Saturday, November 10, 2018

Christopher Hibbert's The House of Medici: Its Rise and Fall (#NonficNov)

I thought I'd read up on the history of the Medici and Florence after reading George Eliot's Romola a couple months ago; I put in a hold request at the library; it arrived only recently. It could have been a fiction/nonfiction pairing; that was my idea even before the pairing idea showed up as a theme for #NonficNov, but in fact it wasn't as strong an entry as I had hoped.

That's not the fault of the book, which was good.

But Romola mostly takes place during the years when the Dominican priest Savonarola was guiding the restored Florentine republic, and the Medici were in exile. It's glossed over pretty quickly in Hibbert.

I find the history of Italy pre-unification hard: too many city states, too many aristocratic families vying for power in those city states, and then when some aristocrat becomes pope, there's a new name, but it matters very much that Julius II, for example, was of the della Rovere family.

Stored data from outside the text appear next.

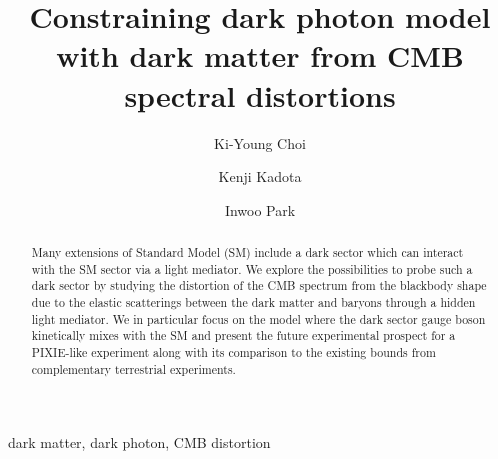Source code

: \documentclass[5p,times]{elsarticle}
\begin{document}
\begin{frontmatter}


\title{Constraining dark photon model with dark matter from CMB spectral distortions}

\author[CNU]{Ki-Young Choi}


\author[CTPU]{Kenji Kadota}


\author[KAIST,CTPU]{Inwoo Park}

\address[CNU]{Institute for Universe and Elementary Particles and Department of Physics, Chonnam National University, 77 Yongbong-ro, Buk-gu, Gwangju, 61186, Republic of Korea}
\address[CTPU]{Center for Theoretical Physics of the Universe,
Institute for Basic Science (IBS), Daejeon, 34051, Korea}
\address[KAIST]{Department of Physics, Korea Advanced Institute of Science and Technology, Daejeon, 34141,Republic of Korea}


\begin{abstract}
  Many extensions of Standard Model (SM) include a dark sector which can interact with the SM sector via a light mediator. We explore the possibilities to probe such a dark sector by studying the distortion of the CMB spectrum from the blackbody shape due to the elastic scatterings between the dark matter and baryons through a hidden light mediator. We in particular focus on the model where the dark sector gauge boson kinetically mixes with the SM and present the future experimental prospect for a PIXIE-like experiment along with its comparison to the existing bounds from complementary terrestrial experiments.
  
\end{abstract}

\begin{keyword}
dark matter, dark photon, CMB distortion
\end{keyword}

\end{frontmatter}

\end{document}
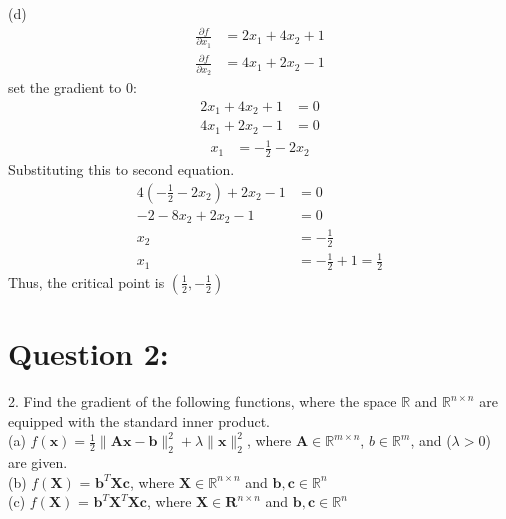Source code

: \documentclass[a4paper,12pt]{article}
\newcommand{\R}{\mathbb{R}}
\begin{document}
(d)
\begin{align*}
    \frac{\partial f}{\partial x_1} &= 2x_1 + 4x_2 + 1 \\
    \frac{\partial f}{\partial x_2} &= 4x_1 + 2x_2 - 1
\end{align*}
set the gradient to 0:
\begin{align*}
    2x_1 + 4x_2 + 1 &= 0 \\
    4x_1 + 2x_2 - 1 &= 0
\end{align*}
\begin{align*}
    x_1 &= - \frac{1}{2} - 2x_2 
\end{align*}
Substituting this to second equation.
\begin{align*}
    4(- \frac{1}{2} - 2x_2) + 2x_2 - 1 &= 0 \\
    -2 - 8x_2 + 2x_2 - 1 &= 0 \\
    x_2 &= -\frac{1}{2} \\
    x_1 &= -\frac{1}{2} + 1 = \frac{1}{2}
\end{align*}
Thus, the critical point is \(\left( \frac{1}{2}, -\frac{1}{2} \right)\)





\section*{Question 2:}
2. Find the gradient of the following functions, where the space \(\R\) and \(\R^{n \times n}\) are equipped with the standard inner product. \\
(a) \(f(\bm{x}) = \frac{1}{2} \|\bm{A}\bm{x} - \bm{b}\|_2^2 + \lambda\|\bm{x}\|_2^2\), where \(\bm{A} \in \R^{m \times n}\), \(b \in \R^m\), and (\(\lambda > 0\)) are given. \\
(b) \(f(\bm{X})\) = \(\bm{b}^T\bm{X}\bm{c}\), where \(\bm{X} \in \R^{n \times n}\) and \(\bm{b}, \bm{c} \in \R^n\) \\
(c) \(f(\bm{X})\) = \(\bm{b}^T\bm{X}^T\bm{X}\bm{c}\), where \(\bm{X} \in \bm{R}^{n \times n}\) and \(\bm{b}, \bm{c} \in \R^n\) 
\end{document}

Hibbert, not an academic, but a professional popular historian with a deep interest in Italy, tells his story well and readably. I'll probably have forgotten most of the details six months from now, but that says more about me than the book. After a brief bit of prehistory, it runs from the birth of the first famous Medici, Cosimo, in 1389 to the death of the last, Anna Maria, in 1743. The greatest emphasis on the years of Cosimo, Lorenzo the Magnificent and the first Medici pope, Leo X.

One thing I can tell you I will remember is that a surprising number of the Medicis were fat. All that rich living, I guess.

I'd recommend the book if you're interested in the topic, and especially if you're traveling to Florence; it's very strong on associating the sites where the events occurred with what's actually on the ground in Florence today.